### [PROBLEM TO WORK ON]
Each line of the entries below that holds "available" is needed, copied in full.

(SUPPLIED INFORMATION Opens)

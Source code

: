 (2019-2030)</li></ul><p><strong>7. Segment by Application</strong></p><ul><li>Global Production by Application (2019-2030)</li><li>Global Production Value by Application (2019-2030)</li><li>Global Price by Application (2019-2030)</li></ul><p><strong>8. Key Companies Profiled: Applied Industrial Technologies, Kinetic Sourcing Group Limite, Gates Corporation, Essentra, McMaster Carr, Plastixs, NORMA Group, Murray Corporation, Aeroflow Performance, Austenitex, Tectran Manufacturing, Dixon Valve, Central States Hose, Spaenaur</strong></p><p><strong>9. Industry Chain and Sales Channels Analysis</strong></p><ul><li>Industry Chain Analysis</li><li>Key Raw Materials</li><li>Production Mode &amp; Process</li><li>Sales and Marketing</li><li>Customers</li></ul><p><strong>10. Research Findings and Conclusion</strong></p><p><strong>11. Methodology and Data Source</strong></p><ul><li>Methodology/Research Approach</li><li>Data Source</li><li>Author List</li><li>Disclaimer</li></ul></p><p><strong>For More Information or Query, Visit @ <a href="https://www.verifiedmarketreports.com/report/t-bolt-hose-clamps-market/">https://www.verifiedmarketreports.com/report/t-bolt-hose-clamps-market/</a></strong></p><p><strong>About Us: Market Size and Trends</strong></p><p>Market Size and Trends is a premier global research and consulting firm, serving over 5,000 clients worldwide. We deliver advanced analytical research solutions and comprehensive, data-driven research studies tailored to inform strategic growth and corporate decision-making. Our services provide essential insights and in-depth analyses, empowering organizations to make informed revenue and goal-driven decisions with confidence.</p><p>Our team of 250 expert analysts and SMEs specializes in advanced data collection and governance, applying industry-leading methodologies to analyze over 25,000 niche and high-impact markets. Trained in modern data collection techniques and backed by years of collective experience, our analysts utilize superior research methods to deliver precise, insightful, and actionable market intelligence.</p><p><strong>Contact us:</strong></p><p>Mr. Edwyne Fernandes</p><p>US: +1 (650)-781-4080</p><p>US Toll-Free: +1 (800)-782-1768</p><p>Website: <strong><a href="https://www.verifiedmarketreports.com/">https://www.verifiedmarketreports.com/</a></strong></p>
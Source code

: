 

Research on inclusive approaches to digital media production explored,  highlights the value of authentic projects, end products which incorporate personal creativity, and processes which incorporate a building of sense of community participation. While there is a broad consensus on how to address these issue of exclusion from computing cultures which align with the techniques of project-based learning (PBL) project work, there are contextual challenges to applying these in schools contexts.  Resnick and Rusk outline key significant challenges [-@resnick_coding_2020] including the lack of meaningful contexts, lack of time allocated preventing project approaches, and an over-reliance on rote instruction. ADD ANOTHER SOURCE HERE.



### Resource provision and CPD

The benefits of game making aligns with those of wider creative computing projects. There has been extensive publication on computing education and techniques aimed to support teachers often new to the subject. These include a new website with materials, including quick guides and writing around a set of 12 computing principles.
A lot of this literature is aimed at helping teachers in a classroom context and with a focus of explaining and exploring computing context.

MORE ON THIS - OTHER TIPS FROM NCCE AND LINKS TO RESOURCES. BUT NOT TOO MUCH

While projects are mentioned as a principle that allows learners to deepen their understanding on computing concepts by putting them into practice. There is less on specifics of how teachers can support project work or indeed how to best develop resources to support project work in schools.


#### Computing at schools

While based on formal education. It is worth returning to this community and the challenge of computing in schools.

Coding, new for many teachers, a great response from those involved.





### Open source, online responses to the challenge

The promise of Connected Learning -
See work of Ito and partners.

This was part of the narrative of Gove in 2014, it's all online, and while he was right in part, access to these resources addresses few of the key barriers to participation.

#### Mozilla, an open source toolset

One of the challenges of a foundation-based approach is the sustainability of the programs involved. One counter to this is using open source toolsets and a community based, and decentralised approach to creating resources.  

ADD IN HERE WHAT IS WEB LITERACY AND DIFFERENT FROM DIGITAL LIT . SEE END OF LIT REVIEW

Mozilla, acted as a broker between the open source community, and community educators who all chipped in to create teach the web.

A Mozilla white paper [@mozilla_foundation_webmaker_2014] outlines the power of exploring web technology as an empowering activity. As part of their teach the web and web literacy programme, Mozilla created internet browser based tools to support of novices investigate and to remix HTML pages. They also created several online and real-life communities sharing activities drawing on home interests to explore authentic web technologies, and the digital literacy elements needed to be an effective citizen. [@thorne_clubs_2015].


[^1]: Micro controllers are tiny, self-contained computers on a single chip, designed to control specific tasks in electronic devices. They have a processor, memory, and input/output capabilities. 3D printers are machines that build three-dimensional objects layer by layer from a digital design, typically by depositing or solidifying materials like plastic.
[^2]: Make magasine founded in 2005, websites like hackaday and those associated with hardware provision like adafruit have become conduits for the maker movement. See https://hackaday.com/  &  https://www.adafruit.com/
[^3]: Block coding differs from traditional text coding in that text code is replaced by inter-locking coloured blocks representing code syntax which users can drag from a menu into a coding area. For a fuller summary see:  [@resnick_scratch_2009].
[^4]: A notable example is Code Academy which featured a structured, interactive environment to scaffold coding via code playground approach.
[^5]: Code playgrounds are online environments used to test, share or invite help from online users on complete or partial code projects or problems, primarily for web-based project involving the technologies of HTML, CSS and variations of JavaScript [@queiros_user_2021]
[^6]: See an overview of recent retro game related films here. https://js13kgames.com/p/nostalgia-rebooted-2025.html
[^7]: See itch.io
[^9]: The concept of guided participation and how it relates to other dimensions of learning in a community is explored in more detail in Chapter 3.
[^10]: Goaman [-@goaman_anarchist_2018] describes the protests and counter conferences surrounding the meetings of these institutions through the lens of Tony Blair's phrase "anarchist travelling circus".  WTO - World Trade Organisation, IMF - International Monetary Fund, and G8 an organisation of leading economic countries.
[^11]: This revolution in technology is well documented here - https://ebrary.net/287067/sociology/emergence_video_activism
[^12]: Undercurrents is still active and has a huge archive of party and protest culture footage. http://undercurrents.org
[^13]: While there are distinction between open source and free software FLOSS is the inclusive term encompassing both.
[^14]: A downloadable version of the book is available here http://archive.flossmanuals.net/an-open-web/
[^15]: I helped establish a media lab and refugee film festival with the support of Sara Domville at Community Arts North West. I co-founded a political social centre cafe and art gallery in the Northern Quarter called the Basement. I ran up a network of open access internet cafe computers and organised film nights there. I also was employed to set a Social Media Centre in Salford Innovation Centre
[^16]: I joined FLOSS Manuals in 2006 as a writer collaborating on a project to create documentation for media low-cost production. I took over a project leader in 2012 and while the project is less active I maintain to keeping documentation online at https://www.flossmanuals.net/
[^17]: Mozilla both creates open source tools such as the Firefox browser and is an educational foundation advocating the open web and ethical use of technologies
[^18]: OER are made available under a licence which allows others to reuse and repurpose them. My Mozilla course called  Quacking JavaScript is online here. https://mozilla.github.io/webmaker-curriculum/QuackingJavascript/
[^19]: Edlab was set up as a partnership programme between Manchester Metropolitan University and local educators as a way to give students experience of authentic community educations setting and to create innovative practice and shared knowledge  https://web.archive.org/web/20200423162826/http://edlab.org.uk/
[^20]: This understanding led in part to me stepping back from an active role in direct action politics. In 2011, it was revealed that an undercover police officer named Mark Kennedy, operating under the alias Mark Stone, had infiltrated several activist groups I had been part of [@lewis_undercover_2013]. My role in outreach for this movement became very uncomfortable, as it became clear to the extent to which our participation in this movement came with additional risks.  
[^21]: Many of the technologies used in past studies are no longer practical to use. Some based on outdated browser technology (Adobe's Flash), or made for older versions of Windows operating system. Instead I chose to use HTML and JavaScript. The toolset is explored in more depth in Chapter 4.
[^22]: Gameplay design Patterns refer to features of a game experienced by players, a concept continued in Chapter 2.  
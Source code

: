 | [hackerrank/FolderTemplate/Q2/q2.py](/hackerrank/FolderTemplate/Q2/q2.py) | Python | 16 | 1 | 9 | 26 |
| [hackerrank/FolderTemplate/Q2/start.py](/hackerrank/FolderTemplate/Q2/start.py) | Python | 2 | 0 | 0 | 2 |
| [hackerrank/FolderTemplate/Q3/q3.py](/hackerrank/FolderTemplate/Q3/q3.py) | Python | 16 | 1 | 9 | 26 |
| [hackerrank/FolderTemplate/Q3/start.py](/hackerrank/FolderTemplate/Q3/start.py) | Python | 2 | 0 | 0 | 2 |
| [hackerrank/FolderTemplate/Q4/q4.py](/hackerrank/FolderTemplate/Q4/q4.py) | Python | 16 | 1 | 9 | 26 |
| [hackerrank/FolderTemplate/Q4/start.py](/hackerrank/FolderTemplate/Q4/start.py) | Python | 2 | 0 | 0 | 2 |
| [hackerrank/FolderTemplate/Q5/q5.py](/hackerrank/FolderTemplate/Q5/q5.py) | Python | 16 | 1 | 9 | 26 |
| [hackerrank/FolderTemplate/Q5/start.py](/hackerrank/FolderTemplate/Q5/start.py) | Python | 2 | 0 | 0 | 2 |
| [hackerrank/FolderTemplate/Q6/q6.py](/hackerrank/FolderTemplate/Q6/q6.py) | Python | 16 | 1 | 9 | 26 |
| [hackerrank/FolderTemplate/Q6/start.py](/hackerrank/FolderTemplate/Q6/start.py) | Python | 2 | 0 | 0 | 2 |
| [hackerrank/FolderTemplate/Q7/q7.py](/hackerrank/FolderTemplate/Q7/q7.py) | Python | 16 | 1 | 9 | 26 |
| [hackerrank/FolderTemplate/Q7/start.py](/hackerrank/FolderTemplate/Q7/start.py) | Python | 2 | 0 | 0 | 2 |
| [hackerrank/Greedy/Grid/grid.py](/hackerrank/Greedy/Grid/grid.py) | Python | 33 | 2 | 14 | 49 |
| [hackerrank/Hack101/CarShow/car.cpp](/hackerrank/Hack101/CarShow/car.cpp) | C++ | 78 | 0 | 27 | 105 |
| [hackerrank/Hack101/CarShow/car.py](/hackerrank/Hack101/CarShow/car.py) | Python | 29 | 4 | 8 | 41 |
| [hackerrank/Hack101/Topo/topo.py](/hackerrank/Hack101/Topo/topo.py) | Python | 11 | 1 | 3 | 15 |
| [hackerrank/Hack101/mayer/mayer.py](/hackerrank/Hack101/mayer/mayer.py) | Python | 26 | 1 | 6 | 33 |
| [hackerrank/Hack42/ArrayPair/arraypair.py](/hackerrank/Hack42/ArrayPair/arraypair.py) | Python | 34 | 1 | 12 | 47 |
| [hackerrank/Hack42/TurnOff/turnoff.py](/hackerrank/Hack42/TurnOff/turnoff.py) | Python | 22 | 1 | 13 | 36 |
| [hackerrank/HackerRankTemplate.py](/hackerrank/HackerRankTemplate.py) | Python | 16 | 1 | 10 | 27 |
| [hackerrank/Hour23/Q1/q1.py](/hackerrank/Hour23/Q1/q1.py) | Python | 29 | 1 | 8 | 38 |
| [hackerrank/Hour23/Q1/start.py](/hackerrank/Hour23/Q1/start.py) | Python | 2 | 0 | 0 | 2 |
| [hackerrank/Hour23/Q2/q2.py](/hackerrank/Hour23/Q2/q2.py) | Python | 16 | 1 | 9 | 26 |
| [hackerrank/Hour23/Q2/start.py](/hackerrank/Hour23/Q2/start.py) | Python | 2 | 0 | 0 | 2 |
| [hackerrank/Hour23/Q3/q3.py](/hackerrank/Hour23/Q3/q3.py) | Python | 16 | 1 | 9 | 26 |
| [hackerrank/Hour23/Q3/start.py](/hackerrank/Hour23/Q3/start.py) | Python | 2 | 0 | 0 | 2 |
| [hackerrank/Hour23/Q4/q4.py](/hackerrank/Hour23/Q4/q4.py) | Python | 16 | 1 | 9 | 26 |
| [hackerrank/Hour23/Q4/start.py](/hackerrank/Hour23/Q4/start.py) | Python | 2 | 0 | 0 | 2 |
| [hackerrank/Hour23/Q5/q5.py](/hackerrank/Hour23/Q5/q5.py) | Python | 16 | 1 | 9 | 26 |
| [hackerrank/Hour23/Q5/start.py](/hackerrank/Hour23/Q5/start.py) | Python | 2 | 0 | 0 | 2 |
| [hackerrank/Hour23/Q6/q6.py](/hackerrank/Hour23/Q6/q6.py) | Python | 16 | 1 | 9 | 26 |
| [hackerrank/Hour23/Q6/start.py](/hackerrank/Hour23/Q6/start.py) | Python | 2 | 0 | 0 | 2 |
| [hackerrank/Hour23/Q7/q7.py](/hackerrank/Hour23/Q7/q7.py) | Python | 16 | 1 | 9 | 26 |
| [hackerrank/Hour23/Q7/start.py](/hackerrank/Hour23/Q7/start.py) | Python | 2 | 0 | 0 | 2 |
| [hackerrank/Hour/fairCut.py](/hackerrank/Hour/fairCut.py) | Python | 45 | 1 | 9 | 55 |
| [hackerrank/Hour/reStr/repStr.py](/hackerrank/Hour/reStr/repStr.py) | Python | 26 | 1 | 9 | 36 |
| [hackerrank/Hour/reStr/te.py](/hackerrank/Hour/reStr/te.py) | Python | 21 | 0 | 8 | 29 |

(SUPPLIED INFORMATION Closes)

### [PROBLEM SOLUTION]
[^14]: A downloadable version of the book is available here http://archive.flossmanuals.net/an-open-web/
[^18]: OER are made available under a licence which allows others to reuse and repurpose them. My Mozilla course called  Quacking JavaScript is online here. https://mozilla.github.io/webmaker-curriculum/QuackingJavascript/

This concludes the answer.